Le débat sur la manière de comptabiliser les revenus dans les protocoles de liquidité
Selon l’analyse partagée, Aerodrome prétend générer des revenus cinq fois supérieurs à ceux d’Uniswap. Cependant, la méthodologie derrière ces chiffres mérite un examen minutieux. Le protocole applique un schéma où il capte 100 % de toutes les commissions générées par les fournisseurs de liquidité (LP), pour ensuite les redistribuer intégralement via l’émission de tokens ou des mécanismes d’incitation à la liquidité.

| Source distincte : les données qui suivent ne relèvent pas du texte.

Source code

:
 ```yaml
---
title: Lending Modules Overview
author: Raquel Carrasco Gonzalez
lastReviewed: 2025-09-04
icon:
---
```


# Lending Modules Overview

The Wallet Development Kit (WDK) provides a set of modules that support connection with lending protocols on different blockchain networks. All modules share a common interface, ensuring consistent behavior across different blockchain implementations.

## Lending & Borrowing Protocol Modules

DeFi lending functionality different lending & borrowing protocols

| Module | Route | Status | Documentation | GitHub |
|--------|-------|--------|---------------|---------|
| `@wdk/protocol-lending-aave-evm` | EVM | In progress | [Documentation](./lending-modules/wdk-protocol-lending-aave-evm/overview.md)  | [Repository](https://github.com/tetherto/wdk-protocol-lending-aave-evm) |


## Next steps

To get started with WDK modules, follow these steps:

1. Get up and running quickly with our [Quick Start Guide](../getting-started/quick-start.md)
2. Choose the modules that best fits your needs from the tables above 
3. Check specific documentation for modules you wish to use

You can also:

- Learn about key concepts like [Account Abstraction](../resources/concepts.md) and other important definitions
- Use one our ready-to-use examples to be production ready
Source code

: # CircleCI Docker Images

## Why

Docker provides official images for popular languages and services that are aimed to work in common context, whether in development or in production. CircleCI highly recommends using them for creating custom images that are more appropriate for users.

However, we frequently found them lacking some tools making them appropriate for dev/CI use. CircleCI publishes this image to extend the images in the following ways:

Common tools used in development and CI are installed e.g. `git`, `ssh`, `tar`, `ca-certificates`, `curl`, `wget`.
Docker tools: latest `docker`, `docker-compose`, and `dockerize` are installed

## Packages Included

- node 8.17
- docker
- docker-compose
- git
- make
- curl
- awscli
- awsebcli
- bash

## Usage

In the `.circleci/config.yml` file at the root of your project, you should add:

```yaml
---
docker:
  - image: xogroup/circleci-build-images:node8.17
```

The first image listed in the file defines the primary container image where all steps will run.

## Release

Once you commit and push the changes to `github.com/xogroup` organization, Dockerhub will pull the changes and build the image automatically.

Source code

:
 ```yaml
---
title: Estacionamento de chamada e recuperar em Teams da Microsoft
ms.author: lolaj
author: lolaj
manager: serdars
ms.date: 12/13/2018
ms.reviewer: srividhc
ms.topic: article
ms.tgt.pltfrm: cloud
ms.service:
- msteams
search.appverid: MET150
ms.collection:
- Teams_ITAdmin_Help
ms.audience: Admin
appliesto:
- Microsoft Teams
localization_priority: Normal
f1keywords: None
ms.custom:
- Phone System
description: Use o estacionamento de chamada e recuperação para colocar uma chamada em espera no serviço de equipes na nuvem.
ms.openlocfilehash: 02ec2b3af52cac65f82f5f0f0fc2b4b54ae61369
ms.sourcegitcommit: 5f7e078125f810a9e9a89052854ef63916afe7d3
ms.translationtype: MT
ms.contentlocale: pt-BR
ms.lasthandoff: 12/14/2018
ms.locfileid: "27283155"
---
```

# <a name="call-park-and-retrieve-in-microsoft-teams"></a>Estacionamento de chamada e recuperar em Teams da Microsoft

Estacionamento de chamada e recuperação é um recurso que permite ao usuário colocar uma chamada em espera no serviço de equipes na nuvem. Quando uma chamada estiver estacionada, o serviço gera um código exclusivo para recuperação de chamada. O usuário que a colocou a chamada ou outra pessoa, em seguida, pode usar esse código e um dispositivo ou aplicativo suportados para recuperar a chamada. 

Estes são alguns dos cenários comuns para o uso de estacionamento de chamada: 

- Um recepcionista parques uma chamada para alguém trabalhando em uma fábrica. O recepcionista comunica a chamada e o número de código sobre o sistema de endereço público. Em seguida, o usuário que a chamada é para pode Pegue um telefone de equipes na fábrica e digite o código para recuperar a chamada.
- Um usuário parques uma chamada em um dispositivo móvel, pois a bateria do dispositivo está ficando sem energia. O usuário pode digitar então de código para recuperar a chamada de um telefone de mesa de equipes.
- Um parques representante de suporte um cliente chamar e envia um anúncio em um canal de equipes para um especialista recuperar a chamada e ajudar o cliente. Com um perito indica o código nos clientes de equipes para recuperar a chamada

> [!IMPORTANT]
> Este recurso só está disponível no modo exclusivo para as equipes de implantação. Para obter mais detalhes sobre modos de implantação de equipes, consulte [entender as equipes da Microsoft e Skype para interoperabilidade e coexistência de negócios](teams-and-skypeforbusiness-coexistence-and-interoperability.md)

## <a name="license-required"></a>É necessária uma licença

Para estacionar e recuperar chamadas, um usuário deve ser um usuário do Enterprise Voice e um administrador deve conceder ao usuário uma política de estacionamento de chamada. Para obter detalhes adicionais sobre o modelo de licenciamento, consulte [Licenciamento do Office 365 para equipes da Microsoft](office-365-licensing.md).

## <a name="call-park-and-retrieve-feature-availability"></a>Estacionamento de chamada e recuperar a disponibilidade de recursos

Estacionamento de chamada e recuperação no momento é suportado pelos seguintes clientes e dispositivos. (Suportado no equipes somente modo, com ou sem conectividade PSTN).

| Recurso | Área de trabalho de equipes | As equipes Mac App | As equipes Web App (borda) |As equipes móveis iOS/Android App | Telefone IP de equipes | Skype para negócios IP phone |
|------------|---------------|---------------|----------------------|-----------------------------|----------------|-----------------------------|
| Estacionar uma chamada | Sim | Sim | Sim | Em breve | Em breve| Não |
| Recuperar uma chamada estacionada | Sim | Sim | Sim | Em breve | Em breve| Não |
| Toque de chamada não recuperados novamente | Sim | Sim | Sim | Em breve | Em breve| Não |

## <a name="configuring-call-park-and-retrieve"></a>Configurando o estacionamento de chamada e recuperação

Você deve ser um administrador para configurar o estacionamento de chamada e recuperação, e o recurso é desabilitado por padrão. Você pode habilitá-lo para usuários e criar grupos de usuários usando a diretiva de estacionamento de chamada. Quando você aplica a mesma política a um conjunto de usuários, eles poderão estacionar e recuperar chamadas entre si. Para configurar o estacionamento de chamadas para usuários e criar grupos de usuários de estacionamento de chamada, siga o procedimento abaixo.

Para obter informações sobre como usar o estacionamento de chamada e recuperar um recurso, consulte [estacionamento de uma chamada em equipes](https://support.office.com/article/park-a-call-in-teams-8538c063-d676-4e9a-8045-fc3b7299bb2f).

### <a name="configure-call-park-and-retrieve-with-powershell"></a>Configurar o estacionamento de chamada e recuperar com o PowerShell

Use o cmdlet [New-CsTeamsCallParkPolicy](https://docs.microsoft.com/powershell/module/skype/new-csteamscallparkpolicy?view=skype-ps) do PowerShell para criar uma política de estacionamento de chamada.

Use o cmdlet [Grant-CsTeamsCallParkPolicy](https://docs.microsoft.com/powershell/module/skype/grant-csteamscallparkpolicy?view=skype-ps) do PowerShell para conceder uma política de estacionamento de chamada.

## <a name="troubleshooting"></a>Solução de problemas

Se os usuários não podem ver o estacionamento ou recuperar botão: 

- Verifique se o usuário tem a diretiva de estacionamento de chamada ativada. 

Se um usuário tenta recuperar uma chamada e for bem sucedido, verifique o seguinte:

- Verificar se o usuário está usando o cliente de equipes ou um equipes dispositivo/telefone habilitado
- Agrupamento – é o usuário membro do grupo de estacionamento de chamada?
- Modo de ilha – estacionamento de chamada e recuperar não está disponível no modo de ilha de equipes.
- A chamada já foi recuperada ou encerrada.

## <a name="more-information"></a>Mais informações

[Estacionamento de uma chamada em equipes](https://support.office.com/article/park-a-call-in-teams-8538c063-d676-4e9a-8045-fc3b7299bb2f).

Une formule qui déforme les métriques réelles
Cette approche présente un problème fondamental : les chiffres de revenus sont considérablement gonflés sans se traduire par des gains durables. Adams suggère que si Uniswap implémentait un système identique, ses revenus déclarés par commissions pourraient facilement atteindre un milliard de dollars.
Philosophies opposées dans la conception des protocoles
La stratégie d’Uniswap suit une logique différente. Le protocole ne retient qu’une partie des frais par transaction pour son propre fonctionnement, tandis que la majorité des commissions revient directement à ceux qui apportent de la liquidité. Cette architecture privilégie la viabilité à long terme plutôt que l’inflation artificielle des indicateurs financiers, créant un équilibre entre durabilité économique et transparence dans les métriques de performance.